__Data for the task__
---
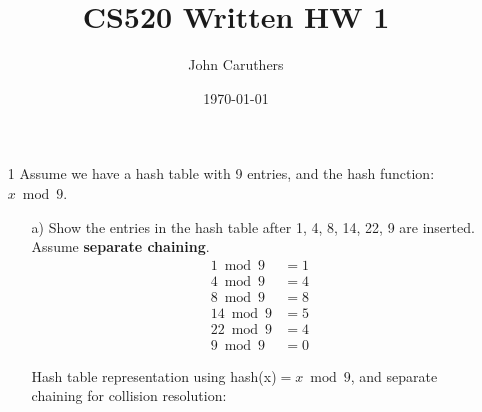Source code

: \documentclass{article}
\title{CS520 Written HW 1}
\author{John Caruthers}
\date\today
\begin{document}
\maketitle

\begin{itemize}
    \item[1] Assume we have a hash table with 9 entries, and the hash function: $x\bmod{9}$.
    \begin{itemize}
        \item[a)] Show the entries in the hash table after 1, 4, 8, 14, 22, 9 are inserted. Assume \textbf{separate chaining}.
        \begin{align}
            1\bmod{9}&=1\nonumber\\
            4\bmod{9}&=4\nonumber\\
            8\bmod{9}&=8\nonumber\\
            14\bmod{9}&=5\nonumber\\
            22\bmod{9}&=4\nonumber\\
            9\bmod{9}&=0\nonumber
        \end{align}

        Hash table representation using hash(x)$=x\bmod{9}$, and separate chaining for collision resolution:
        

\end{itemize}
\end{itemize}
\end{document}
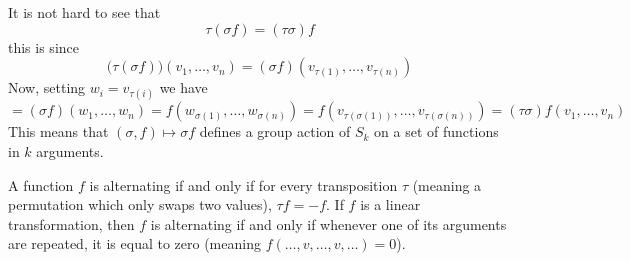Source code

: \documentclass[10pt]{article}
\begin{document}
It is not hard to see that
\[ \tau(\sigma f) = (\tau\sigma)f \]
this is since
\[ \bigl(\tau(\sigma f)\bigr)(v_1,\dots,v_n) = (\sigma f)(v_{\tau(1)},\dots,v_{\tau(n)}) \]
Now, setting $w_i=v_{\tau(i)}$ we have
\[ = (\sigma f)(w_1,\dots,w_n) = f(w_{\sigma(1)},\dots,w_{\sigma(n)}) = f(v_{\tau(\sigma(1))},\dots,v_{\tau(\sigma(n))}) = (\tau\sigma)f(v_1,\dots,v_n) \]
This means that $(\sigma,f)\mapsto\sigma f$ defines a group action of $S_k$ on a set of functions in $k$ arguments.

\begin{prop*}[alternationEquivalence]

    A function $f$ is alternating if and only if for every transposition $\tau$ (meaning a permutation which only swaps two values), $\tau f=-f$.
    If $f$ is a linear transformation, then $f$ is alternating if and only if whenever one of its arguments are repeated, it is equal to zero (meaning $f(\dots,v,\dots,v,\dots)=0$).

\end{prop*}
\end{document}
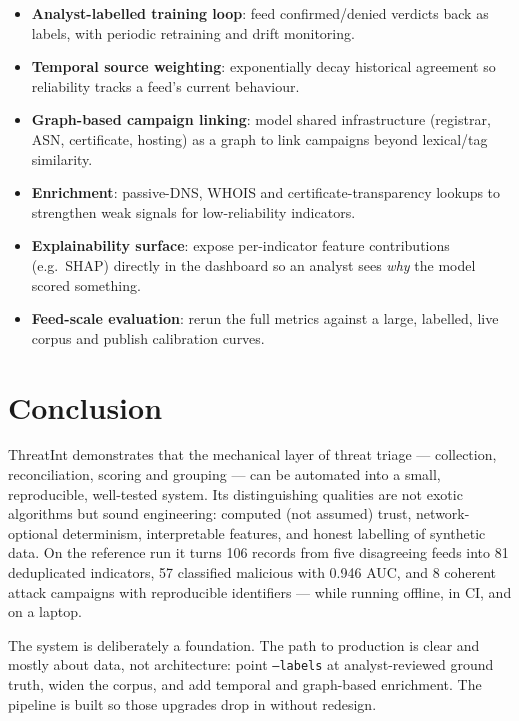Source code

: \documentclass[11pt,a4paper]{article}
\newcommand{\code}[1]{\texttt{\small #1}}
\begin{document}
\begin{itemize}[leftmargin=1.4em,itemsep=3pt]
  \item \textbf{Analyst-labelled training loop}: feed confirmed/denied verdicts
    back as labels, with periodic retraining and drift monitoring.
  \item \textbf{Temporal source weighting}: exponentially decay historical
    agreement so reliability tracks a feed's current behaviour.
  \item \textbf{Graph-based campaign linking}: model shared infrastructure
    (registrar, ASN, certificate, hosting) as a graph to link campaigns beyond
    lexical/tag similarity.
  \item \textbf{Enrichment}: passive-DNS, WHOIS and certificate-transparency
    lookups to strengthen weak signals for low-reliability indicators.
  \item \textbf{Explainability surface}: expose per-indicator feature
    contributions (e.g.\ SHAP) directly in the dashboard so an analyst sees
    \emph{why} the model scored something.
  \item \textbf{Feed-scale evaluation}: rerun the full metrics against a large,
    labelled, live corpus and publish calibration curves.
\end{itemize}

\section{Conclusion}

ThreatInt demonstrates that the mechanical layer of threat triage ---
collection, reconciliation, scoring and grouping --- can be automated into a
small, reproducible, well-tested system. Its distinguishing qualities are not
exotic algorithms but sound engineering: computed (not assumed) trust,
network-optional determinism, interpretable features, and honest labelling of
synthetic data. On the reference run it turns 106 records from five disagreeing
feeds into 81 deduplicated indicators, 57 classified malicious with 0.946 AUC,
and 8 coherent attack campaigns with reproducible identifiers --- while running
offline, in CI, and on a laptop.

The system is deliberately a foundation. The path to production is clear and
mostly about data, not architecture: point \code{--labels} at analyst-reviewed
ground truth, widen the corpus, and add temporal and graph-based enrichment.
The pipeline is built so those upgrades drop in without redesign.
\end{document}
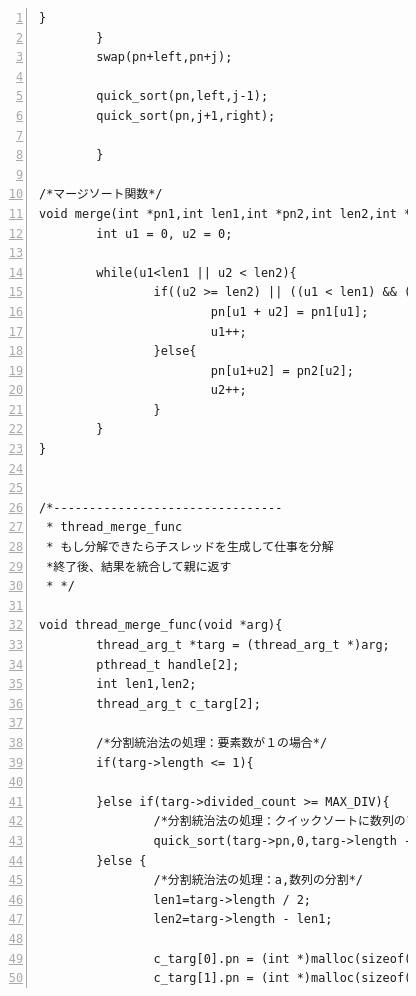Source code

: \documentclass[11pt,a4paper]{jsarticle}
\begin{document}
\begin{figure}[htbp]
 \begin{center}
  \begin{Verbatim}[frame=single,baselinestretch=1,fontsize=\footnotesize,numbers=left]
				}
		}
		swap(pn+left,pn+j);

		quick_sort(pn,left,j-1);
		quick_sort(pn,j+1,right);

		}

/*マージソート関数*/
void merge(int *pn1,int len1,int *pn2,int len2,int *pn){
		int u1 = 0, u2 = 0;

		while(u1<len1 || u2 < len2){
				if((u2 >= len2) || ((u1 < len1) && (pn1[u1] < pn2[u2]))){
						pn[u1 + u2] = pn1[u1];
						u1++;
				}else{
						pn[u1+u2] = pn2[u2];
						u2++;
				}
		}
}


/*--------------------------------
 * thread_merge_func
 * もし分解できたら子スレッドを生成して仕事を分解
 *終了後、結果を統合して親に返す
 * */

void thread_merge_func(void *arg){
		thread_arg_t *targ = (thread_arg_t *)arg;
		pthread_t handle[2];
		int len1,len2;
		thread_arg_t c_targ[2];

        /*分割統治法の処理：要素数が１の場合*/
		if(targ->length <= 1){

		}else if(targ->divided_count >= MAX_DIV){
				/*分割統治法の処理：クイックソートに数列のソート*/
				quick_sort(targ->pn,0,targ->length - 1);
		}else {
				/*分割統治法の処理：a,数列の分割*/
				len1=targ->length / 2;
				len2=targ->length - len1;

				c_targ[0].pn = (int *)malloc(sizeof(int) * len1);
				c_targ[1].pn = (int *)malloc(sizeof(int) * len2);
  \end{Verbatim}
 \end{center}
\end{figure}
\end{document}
---
Where a line of the data holds "reliability", show that line.

    agreement so reliability tracks a feed's current behaviour.
    lookups to strengthen weak signals for low-reliability indicators.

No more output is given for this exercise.